When Dick Young’s friend, Professor Magnus Lane, offers him an escape from his troubles in the form of a new drug, Dick finds himself transported to fourteenth-century Cornwall. There, in the manor of Tywardreath, the domain of Sir Henry Champerhoune, he witnesses intrigue, adultery and murder.
The more time Dick spends consumed in the past, the more he withdraws from the modern world. With each dose of the drug, his body and mind become addicted to this otherworld, and his attempts to change history bring terror to the present and put his own life in jeopardy.
I read this book decades ago, and I remember being quite taken with it. So I tried it again this week, curious to see my reaction. I think, overall, my reading tastes (or discernment) must have deepened over the years, because this time around I found it a little tedious. OK, I found it silly. The whole concept of taking a drug that plunges you six hundred years into the past is interesting (better than touching a tree or something). The purpose of the drug tied into how the brain worked, and I could accept that. The story is written in first person by our protagonist Dick, a friend of Magnus, the man who developed the drug. He is staying at Magnus’s house and agreed to this experiment, though the side effects could be awful at times. The hallucinations are so realistic Dick is hooked and needs to keep taking more doses to found out what happens to his 14th century friends. They really existed, by the way; there is a family tree at the beginning of the book. Unfortunately, Dick needs to be in the exact location of the events he was watching, and his 20th century body is not conscious of where he is as he moves about. This creates some really uncomfortable situations:
Before I collapsed I had been aware, dimly, that there was another car in the lay-by besides my own, and after what seemed an eternity, when the nausea and the vertigo ceased, and I was coughing and blowing my nose, I heard the door of the other car slam, and realized that the owner had come across and was staring down at me.

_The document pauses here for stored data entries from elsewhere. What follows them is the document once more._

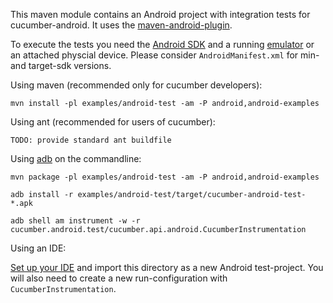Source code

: This maven module contains an Android project with integration tests for cucumber-android.
It uses the [maven-android-plugin](https://code.google.com/p/maven-android-plugin).

To execute the tests you need the [Android SDK](https://developer.android.com/sdk/index.html) and a running
[emulator](http://developer.android.com/tools/devices/emulator.html) or an attached physcial device. Please
consider `AndroidManifest.xml` for min- and target-sdk versions.

Using maven (recommended only for cucumber developers):

`mvn install -pl examples/android-test -am -P android,android-examples`

Using ant (recommended for users of cucumber):

`TODO: provide standard ant buildfile`

Using [adb](https://developer.android.com/tools/testing/testing_otheride.html#AMSyntax) on the commandline:

`mvn package -pl examples/android-test -am -P android,android-examples`

`adb install -r examples/android-test/target/cucumber-android-test-*.apk`

`adb shell am instrument -w -r cucumber.android.test/cucumber.api.android.CucumberInstrumentation`

Using an IDE:

[Set up your IDE](https://developer.android.com/sdk/installing/index.html) and import this directory as a
new Android test-project. You will also need to create a new run-configuration with `CucumberInstrumentation`.
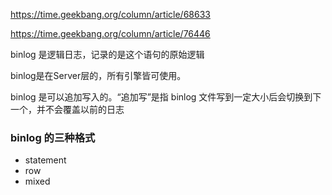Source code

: https://time.geekbang.org/column/article/68633

https://time.geekbang.org/column/article/76446

binlog 是逻辑日志，记录的是这个语句的原始逻辑

binlog是在Server层的，所有引擎皆可使用。

binlog 是可以追加写入的。“追加写”是指 binlog 文件写到一定大小后会切换到下一个，并不会覆盖以前的日志

### binlog 的三种格式
- statement
- row
- mixed
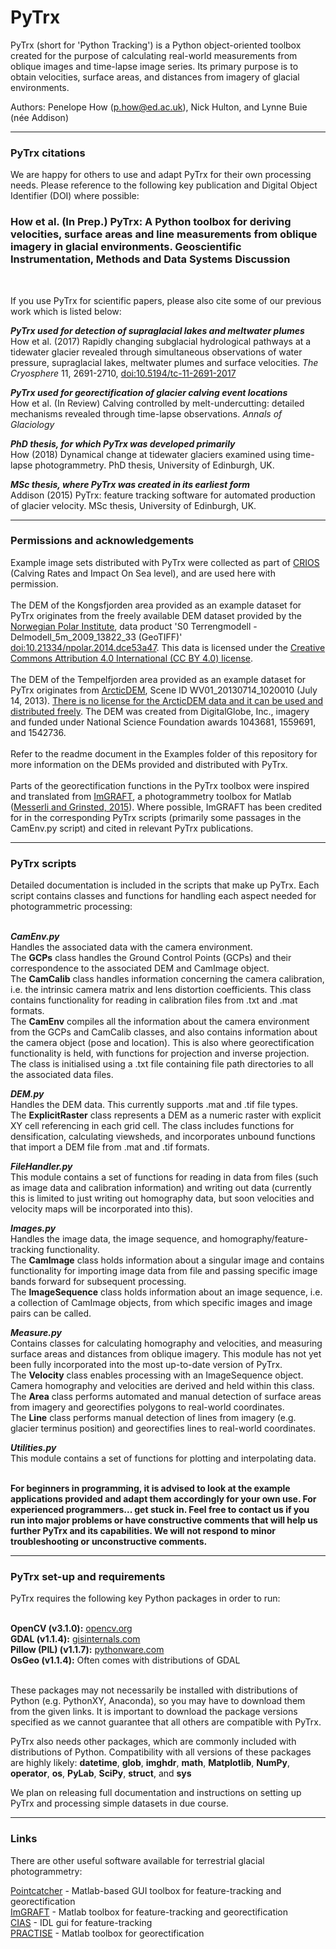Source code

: # PyTrx
PyTrx (short for 'Python Tracking') is a Python object-oriented toolbox created for the purpose of calculating real-world measurements from oblique images and time-lapse image series. Its primary purpose is to obtain velocities, surface areas, and distances from imagery of glacial environments.<br>

Authors: Penelope How (p.how@ed.ac.uk), Nick Hulton, and Lynne Buie (née Addison)<br>

<hr>

<h3>PyTrx citations</h3>

We are happy for others to use and adapt PyTrx for their own processing needs. Please reference to the following key publication and Digital Object Identifier (DOI) where possible:<br>

<h3>How et al. (In Prep.) PyTrx: A Python toolbox for deriving velocities, surface areas and line measurements from oblique imagery in glacial environments. Geoscientific Instrumentation, Methods and Data Systems Discussion</h3> <br>

If you use PyTrx for scientific papers, please also cite some of our previous work which is listed below: <br>

<b>*PyTrx used for detection of supraglacial lakes and meltwater plumes*</b><br>
How et al. (2017) Rapidly changing subglacial hydrological pathways at a tidewater glacier revealed through simultaneous observations of water pressure, supraglacial lakes, meltwater plumes and surface velocities. <i>The Cryosphere</i> 11, 2691-2710, <a href="https://doi.org/10.5194/tc-11-2691-2017">doi:10.5194/tc-11-2691-2017</a><br>

<b>*PyTrx used for georectification of glacier calving event locations*</b><br>
How et al. (In Review) Calving controlled by melt-undercutting: detailed mechanisms revealed through time-lapse observations. <i>Annals of Glaciology</i><br>

<b>*PhD thesis, for which PyTrx was developed primarily*</b><br>
How (2018) Dynamical change at tidewater glaciers examined using time-lapse photogrammetry. PhD thesis, University of Edinburgh, UK.<br>

<b>*MSc thesis, where PyTrx was created in its earliest form*</b><br>
Addison (2015) PyTrx: feature tracking software for automated production of glacier velocity. MSc thesis, University of Edinburgh, UK.<br>

<hr>

<h3>Permissions and acknowledgements</h3>
Example image sets distributed with PyTrx were collected as part of <a href="https://www.researchinsvalbard.no/project/7037">CRIOS</a> (Calving Rates and Impact On Sea level), and are used here with permission. <br><br> 
The DEM of the Kongsfjorden area provided as an example dataset for PyTrx originates from the freely available DEM dataset provided by the <a href="https://geodata.npolar.no/">Norwegian Polar Institute</a>, data product 'S0 Terrengmodell - Delmodell_5m_2009_13822_33 (GeoTIFF)'  <a href="https://doi.org/10.21334/npolar.2014.dce53a47">doi:10.21334/npolar.2014.dce53a47</a>. This data is licensed under the <a href="https://creativecommons.org/licenses/by/4.0/">Creative Commons Attribution 4.0 International (CC BY 4.0) license</a>.<br><br>
The DEM of the Tempelfjorden area provided as an example dataset for PyTrx originates from <a href="https://www.pgc.umn.edu/data/arcticdem/">ArcticDEM</a>, Scene ID WV01_20130714_1020010 (July 14, 2013). <a href="https://www.pgc.umn.edu/guides/arcticdem/additional-information/">There is no license for the ArcticDEM data and it can be used and distributed freely</a>. The DEM was created from DigitalGlobe, Inc., imagery and funded under National Science Foundation awards 1043681, 1559691, and 1542736. <br><br>
Refer to the readme document in the Examples folder of this repository for more information on the DEMs provided and distributed with PyTrx.<br><br>
Parts of the georectification functions in the PyTrx toolbox were inspired and translated from <a href="http://imgraft.glaciology.net/">ImGRAFT</a>, a photogrammetry toolbox for Matlab (<a href="https://www.geosci-instrum-method-data-syst.net/4/23/2015/gi-4-23-2015.pdf">Messerli and Grinsted, 2015</a>). Where possible, ImGRAFT has been credited for in the corresponding PyTrx scripts (primarily some passages in the CamEnv.py script) and cited in relevant PyTrx publications. 

<hr>
<h3>PyTrx scripts</h3>

Detailed documentation is included in the scripts that make up PyTrx. Each script contains classes and functions for handling each aspect needed for photogrammetric processing:<br><br>

<b>*CamEnv.py*</b><br>
Handles the associated data with the camera environment.<br>
The <b>GCPs</b> class handles the Ground Control Points (GCPs) and their correspondence to the associated DEM and CamImage object.<br>
The <b>CamCalib</b> class handles information concerning the camera calibration, i.e. the intrinsic camera matrix and lens distortion coefficients. This class contains functionality for reading in calibration files from .txt and .mat formats.<br>
The <b>CamEnv</b> compiles all the information about the camera environment from the GCPs and CamCalib classes, and also contains information about the camera object (pose and location). This is also where georectification functionality is held, with functions for projection and inverse projection. The class is initialised using a .txt file containing file path directories to all the associated data files.<br>

<b>*DEM.py*</b><br>
Handles the DEM data. This currently supports .mat and .tif file types.<br>
The <b>ExplicitRaster</b> class represents a DEM as a numeric raster with explicit XY cell referencing in each grid cell. The class includes functions for densification, calculating viewsheds, and incorporates unbound functions that import a DEM file from .mat and .tif formats.<br>

<b>*FileHandler.py*</b><br>
This module contains a set of functions for reading in data from files (such as image data and calibration information) and writing out data (currently this is limited to just writing out homography data, but soon velocities and velocity maps will be incorporated into this).<br>

<b>*Images.py*</b><br>
Handles the image data, the image sequence, and homography/feature-tracking functionality.<br> 
The <b>CamImage</b> class holds information about a singular image and contains functionality for importing image data from file and passing specific image bands forward for subsequent processing.<br>
The <b>ImageSequence</b> class holds information about an image sequence, i.e. a collection of CamImage objects, from which specific images and image pairs can be called.<br>

<b>*Measure.py*</b><br>
Contains classes for calculating homography and velocities, and measuring surface areas and distances from oblique imagery. This module has not yet been fully incorporated into the most up-to-date version of PyTrx.<br>
The <b>Velocity</b> class enables processing with an ImageSequence object. Camera homography and velocities are derived and held within this class.<br>
The <b>Area</b> class performs automated and manual detection of surface areas from imagery and georectifies polygons to real-world coordinates.<br>
The <b>Line</b> class performs manual detection of lines from imagery (e.g. glacier terminus position) and georectifies lines to real-world coordinates. <br>

<b>*Utilities.py*</b><br>
This module contains a set of functions for plotting and interpolating data.<br><br>

<b>For beginners in programming, it is advised to look at the example applications provided and adapt them accordingly for your own use. For experienced programmers... get stuck in. Feel free to contact us if you run into major problems or have constructive comments that will help us further PyTrx and its capabilities. We will not respond to minor troubleshooting or unconstructive comments.</b><br>

<hr>

<h3>PyTrx set-up and requirements</h3>

PyTrx requires the following key Python packages in order to run: <br><br>

<b>OpenCV (v3.1.0):</b> <a href="https://opencv.org/releases.html">opencv.org</a><br>
<b>GDAL (v1.1.4):</b> <a href="http://www.gisinternals.com/archive.php">gisinternals.com</a><br>
<b>Pillow (PIL) (v1.1.7):</b> <a href="http://www.pythonware.com/products/pil/">pythonware.com</a><br>
<b>OsGeo (v1.1.4):</b> Often comes with distributions of GDAL<br><br>

These packages may not necessarily be installed with distributions of Python (e.g. PythonXY, Anaconda), so you may have to download them from the given links. It is important to download the package versions specified as we cannot guarantee that all others are compatible with PyTrx. <br>

PyTrx also needs other packages, which are commonly included with distributions of Python. Compatibility with all versions of these packages are highly likely: <b>datetime</b>, <b>glob</b>, <b>imghdr</b>, <b>math</b>, <b>Matplotlib</b>, <b>NumPy</b>, <b>operator</b>, <b>os</b>, <b>PyLab</b>, <b>SciPy</b>, <b>struct</b>, and <b>sys</b> <br>

We plan on releasing full documentation and instructions on setting up PyTrx and processing simple datasets in due course. <br>

<hr>

<h3>Links</h3>

There are other useful software available for terrestrial glacial photogrammetry: <br>

<a href="http://www.lancaster.ac.uk/staff/jamesm/software/pointcatcher.htm">Pointcatcher</a> - Matlab-based GUI toolbox for feature-tracking and georectification <br>
<a href="http://imgraft.glaciology.net/">ImGRAFT</a> - Matlab toolbox for feature-tracking and georectification <br>
<a href="http://www.mn.uio.no/geo/english/research/projects/icemass/cias/">CIAS</a> - IDL gui for feature-tracking <br>
<a href="https://www.geosci-model-dev.net/9/307/2016/">PRACTISE</a> - Matlab toolbox for georectification
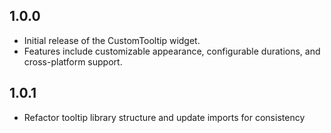 ## 1.0.0

* Initial release of the CustomTooltip widget.
* Features include customizable appearance, configurable durations, and cross-platform support.

## 1.0.1

* Refactor tooltip library structure and update imports for consistency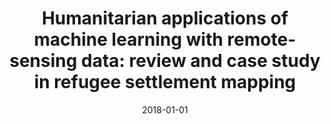 ---
title: "Humanitarian applications of machine learning with remote-sensing data: review and case study in refugee settlement mapping"
collection: publications
permalink: /publication/2018-humanitarian-applications-of-machine-learning
date: 2018-01-01
venue: 'Philosophical Transactions of the Royal Society A: Mathematical, Physical and Engineering Sciences (376) 2128'
paperurl: '/files/Quinn_2018_TransRoyalSoc.pdf'
citation: 'John A Quinn, Marguerite M Nyhan, Celia Navarro, Davide Coluccia, Lars Bromley, Miguel Luengo-Oroz'
---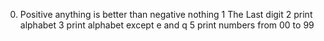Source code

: 0. Positive anything is better than negative nothing
1 The Last digit
2 print alphabet
3 print alphabet except e and q
5 print numbers from 00 to 99
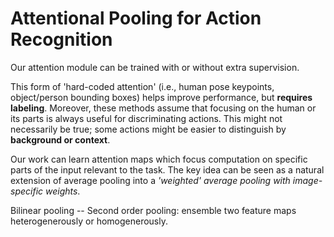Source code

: # Attentional Pooling for Action Recognition
Our attention module can be trained with or without extra supervision.

This form of 'hard-coded attention' (i.e., human pose keypoints, object/person bounding boxes) helps improve performance, but **requires labeling**. Moreover, these methods assume that focusing on the human or its parts is always useful for discriminating actions. This might not necessarily be true; some actions might be easier to distinguish by **background or context**.

Our work can learn attention maps which focus computation on specific parts of the input relevant to the task. The key idea can be seen as a natural extension of average pooling into a *'weighted' average pooling with image-specific weights*.

Bilinear pooling -- Second order pooling: ensemble two feature maps heterogenerously or homogenerously.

Another time he came home covered with mud, to find his wife had unexpectedly come early for a visit. Oh dear, how to explain this one? Throughout the book we go back and forth from the unhappy present to the much more interesting past (at least, more interesting to Dick). Matters go from bad to worse as our protagonist struggles with his growing emotional addiction to this dangerous drug. We get some intriguing glimpses of fourteenth century events—namely as young Edward III struggles against Mortimer—but history is secondary to the drama of the lovely Isolda and her doomed lover. Dick wants to be part of her story but can only watch helplessly, for he is invisible to them.